There you are in the back of a cab, and after discussing the weather, the traffic and the economy, the driver asks… “And what is it you do?”
In the days of yore, to many of us at least, the answers was straightforward: ‘Advertising,’ ‘Design’, ‘newspapers’ or – in my case – ‘edit a magazine’. But these days my response is usually prefixed with an ‘er’ – before saying something like, ‘a website, magazine, events – in fact a hub for the marketing and creative community exploiting both online and offline…’, and this is the point I usually see the cabbie’s eyes beginning to glaze over.
In my head what I now do, and how the industry is changing, sounds so simple. But it is very hard to articulate. The fact is the industry is evolving much faster than the English language.
You’ll find evidence of this in two specific features in the latest issue of The Drum. We report on the pronouncement made by Kevin Roberts, the CEO of Saatchi & Saatchi, to the Institute of Directors conference that marketing is dead. Then, as part of the Roses Students Awards feature in the latest issue we look at how part of Shakespeare’s Romeo and Juliet was translated into ‘text-speak’. The thrust of Roberts’ argument was that the pace and extent of change has rendered many industry conventions redundant: “Marketing is dead. The role of marketing has changed now. There is nothing new anymore. If marketers are just hearing about something going on then it is already old in today’s world. Speed and velocity is everything today.”

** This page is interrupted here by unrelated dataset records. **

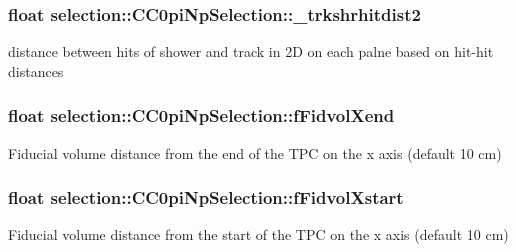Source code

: \subsubsection[{\texorpdfstring{\+\_\+trkshrhitdist2}{_trkshrhitdist2}}]{\setlength{\rightskip}{0pt plus 5cm}float selection\+::\+C\+C0pi\+Np\+Selection\+::\+\_\+trkshrhitdist2\hspace{0.3cm}{\ttfamily [private]}}\hypertarget{classselection_1_1CC0piNpSelection_a75ceddff5c910a6da69588a04d931931}{}\label{classselection_1_1CC0piNpSelection_a75ceddff5c910a6da69588a04d931931}
distance between hits of shower and track in 2D on each palne based on hit-\/hit distances 
\subsubsection[{\texorpdfstring{f\+Fidvol\+Xend}{fFidvolXend}}]{\setlength{\rightskip}{0pt plus 5cm}float selection\+::\+C\+C0pi\+Np\+Selection\+::f\+Fidvol\+Xend\hspace{0.3cm}{\ttfamily [private]}}\hypertarget{classselection_1_1CC0piNpSelection_a754589459e1f2d90a8ad853c68f864db}{}\label{classselection_1_1CC0piNpSelection_a754589459e1f2d90a8ad853c68f864db}
Fiducial volume distance from the end of the T\+PC on the x axis (default 10 cm) 
\subsubsection[{\texorpdfstring{f\+Fidvol\+Xstart}{fFidvolXstart}}]{\setlength{\rightskip}{0pt plus 5cm}float selection\+::\+C\+C0pi\+Np\+Selection\+::f\+Fidvol\+Xstart\hspace{0.3cm}{\ttfamily [private]}}\hypertarget{classselection_1_1CC0piNpSelection_a783e7f9dcd42c083658870f7d23931da}{}\label{classselection_1_1CC0piNpSelection_a783e7f9dcd42c083658870f7d23931da}
Fiducial volume distance from the start of the T\+PC on the x axis (default 10 cm) 
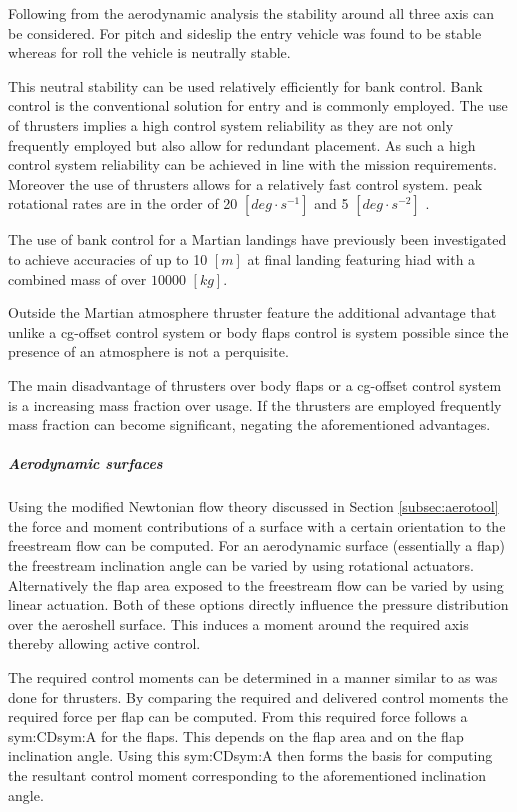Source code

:Following from the aerodynamic analysis the stability around all three axis can be considered. For pitch and sideslip the entry vehicle was found to be stable whereas for roll the vehicle is neutrally stable. 

This neutral stability can be used relatively efficiently for bank control. Bank control is the conventional solution for entry and is commonly employed. The use of thrusters implies a high control system reliability as they are not only frequently employed but also allow for redundant placement. As such a high control system reliability can be achieved in line with the mission requirements. Moreover the use of thrusters allows for a relatively fast control system. peak rotational rates are in the order of 20 $[deg\cdot s^{-1}]$ and 5 $[deg \cdot s^{-2}]$ \cite{Davis2010}.

The use of bank control for a Martian landings have previously been investigated \cite{Davis2010} to achieve accuracies of up to 10 $[m]$ at final landing featuring \gls{hiad} with a combined mass of over $10 000$ $\left[kg\right]$.

Outside the Martian atmosphere thruster feature the additional advantage that unlike a \gls{cg}-offset control system or body flaps control is system possible since the presence of an atmosphere is not a perquisite.

The main disadvantage of thrusters over body flaps or a \gls{cg}-offset control system is a increasing mass fraction over usage. If the thrusters are employed frequently mass fraction can become significant, negating the aforementioned advantages.


\subparagraph{Aerodynamic surfaces}

Using the modified Newtonian flow theory discussed in Section \ref{subsec:aerotool} the force and moment contributions of a surface with a certain orientation to the freestream flow can be computed. For an aerodynamic surface (essentially a flap) the freestream inclination angle can be varied by using rotational actuators. Alternatively the flap area exposed to the freestream flow can be varied by using linear actuation. Both of these options directly influence the pressure distribution over the aeroshell surface. This induces a moment around the required axis thereby allowing active control.

The required control moments can be determined in a manner similar to as was done for thrusters. By comparing the required and delivered control moments the required force per flap can be computed. From this required force follows a \gls{sym:CD}\gls{sym:A} for the flaps. This depends on the flap area and on the flap inclination angle. Using this \gls{sym:CD}\gls{sym:A} then forms the basis for computing the resultant control moment corresponding to the aforementioned inclination angle.

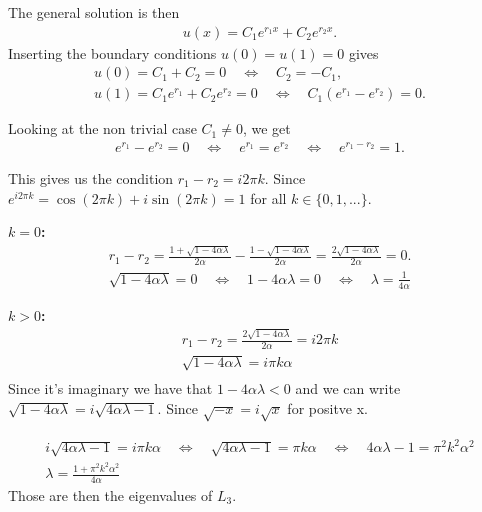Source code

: \documentclass[a4paper,12pt]{article}
\theoremstyle{exerciseStyle}
\theoremstyle{solutionStyle}
\begin{document}
\begin{solution}{5.6}
    The general solution is then
    \begin{align*}
        u(x) = C_1 e^{r_1 x} + C_2 e^{r_2 x}.
    \end{align*}%
    Inserting the boundary conditions $u(0) = u(1) = 0$ gives
    \begin{align*}
        u(0) = C_1 + C_2 = 0 \quad \Longleftrightarrow \quad C_2 = -C_1, \\
        u(1) = C_1 e^{r_1} + C_2 e^{r_2} = 0 \quad \Longleftrightarrow \quad C_1 (e^{r_1} -  e^{r_2}) = 0.
    \end{align*}%

    Looking at the non trivial case $C_1 \neq 0$, we get
    \begin{align*}
        e^{r_1} -  e^{r_2} = 0 \quad \Longleftrightarrow \quad e^{r_1} =  e^{r_2} \quad \Longleftrightarrow \quad e^{r_1 - r_2} = 1.
    \end{align*}

    This gives us the condition $r_1 - r_2 = i 2 \pi k$. Since $e^{i 2 \pi k } = \cos(2 \pi k) + i \sin(2 \pi k) = 1$
    for all $k \in \{0, 1, ... \}$.

    \medskip\noindent\textbf{$k=0$:}
    \begin{align*}
        r_1 - r_2 = \frac{1 + \sqrt{1 - 4 \alpha \lambda}}{2 \alpha} - \frac{1 - \sqrt{1 - 4 \alpha \lambda}}{2 \alpha} = \frac{ 2\sqrt{1 - 4 \alpha \lambda}}{2 \alpha} = 0. \\
        \sqrt{1 - 4 \alpha \lambda} = 0 \quad \Longleftrightarrow \quad 1 - 4 \alpha \lambda = 0 \quad \Longleftrightarrow \quad \lambda = \frac{1}{4 \alpha}
    \end{align*}%

    \medskip\noindent\textbf{$k>0$:}
    \begin{align*}
        r_1 - r_2 = \frac{2 \sqrt{1 - 4 \alpha \lambda}}{2 \alpha} = i 2 \pi k \\
        \sqrt{1 - 4 \alpha \lambda} = i \pi k \alpha                           \\
    \end{align*}%
    Since it's imaginary we have that $1 - 4 \alpha \lambda < 0$ and we can write $\sqrt{1-4 \alpha \lambda} = i \sqrt{4 \alpha \lambda - 1}$.
    Since $\sqrt{-x} = i \sqrt{x}$ for positve x.

    \begin{gather*}
        i \sqrt{4 \alpha \lambda - 1} = i \pi k \alpha \quad \Longleftrightarrow \quad \sqrt{4 \alpha \lambda - 1} = \pi k \alpha \quad \Longleftrightarrow \quad 4 \alpha \lambda - 1 = \pi^2 k^2 \alpha^2 \\
        \lambda = \frac{1 + \pi^2 k^2 \alpha^2}{4 \alpha}
    \end{gather*}%
    Those are then the eigenvalues of $L_3$.


\end{solution}
\end{document}
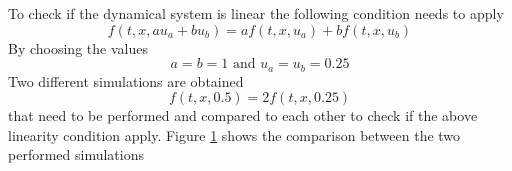 To check if the dynamical system is linear the following condition needs to apply
$$
f(t,x,au_a+bu_b) = af(t,x,u_a) + bf(t,x,u_b)
$$
By choosing the values 
$$
a = b = 1 \text{ and } u_a = u_b = 0.25
$$
Two different simulations are obtained
$$
f(t,x,0.5) = 2f(t,x,0.25)
$$
that need to be performed and compared to each other to check if the above linearity condition apply.
Figure \ref{fig:LinComp} shows the comparison between the two performed simulations

\begin{figure}[ht]
    \centering
    
    \caption{ }
    \label{fig:LinComp}
\end{figure}
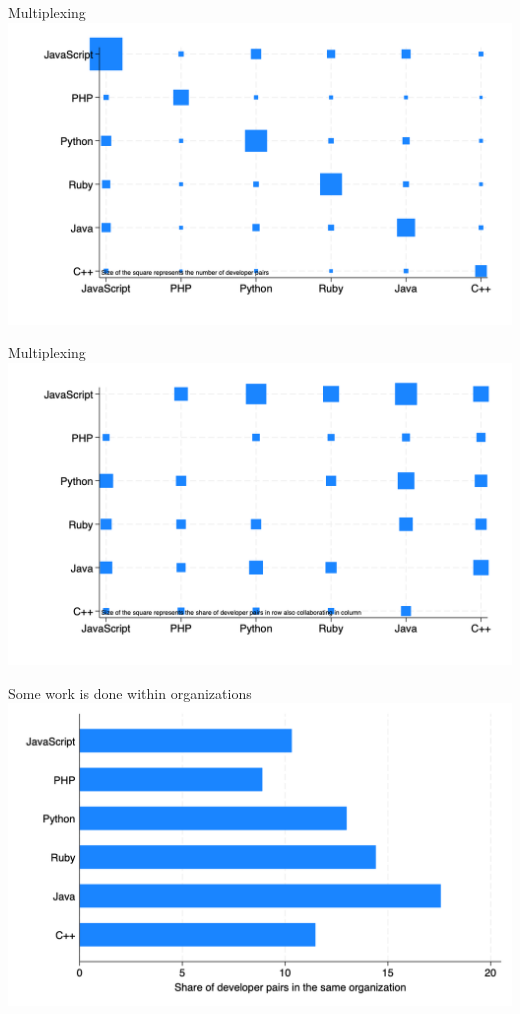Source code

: \documentclass[
  ignorenonframetext,
  aspectratio=1610,
]{beamer}
\begin{document}
\begin{frame}{Multiplexing}
\protect\hypertarget{multiplexing}{}
\includegraphics{figures/language_matrix.png}
\end{frame}

\begin{frame}{Multiplexing}
\protect\hypertarget{multiplexing-1}{}
\includegraphics{figures/language_matrix_share.png}
\end{frame}

\begin{frame}{Some work is done within organizations}
\protect\hypertarget{some-work-is-done-within-organizations}{}
\includegraphics{figures/organization_share.png}
\end{frame}
\end{document}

But the row his comments generated – the story went viral when The Drum reported it online (in fact, it had more readers in Bogota than Birmingham!) – demonstrated to me that this debate is actually about language.
Few seemed to disagree with his primary premise. However, it is actually what is now meant by terms such as marketing that seemed to generate the heat. Was Roberts actually saying that marketing is dead? Or the meaning of marketing has changed? It seems a semantic point – but just ask any pilot, judge or doctor about the power of accurate, precise language.
Alex Edwards’ entry into the Roses Student Awards, also reflected this theme. In translating the Bard’s elegant words into the language of the mobile phone, and then inviting readers to flip the book and read the real thing, he aimed to give people the power to ‘reject the degradation of the English.’
As part of the text he wrote: “wts in a nam tht whch we call a rose by uva name wud smll as swt.”
Or as Shakespeare put it: “What’s in a name? That which we call a rose by any other name would smell as sweet.”
Well said, Shakespeare. I suspect a key challenge for the community is agreeing exactly that.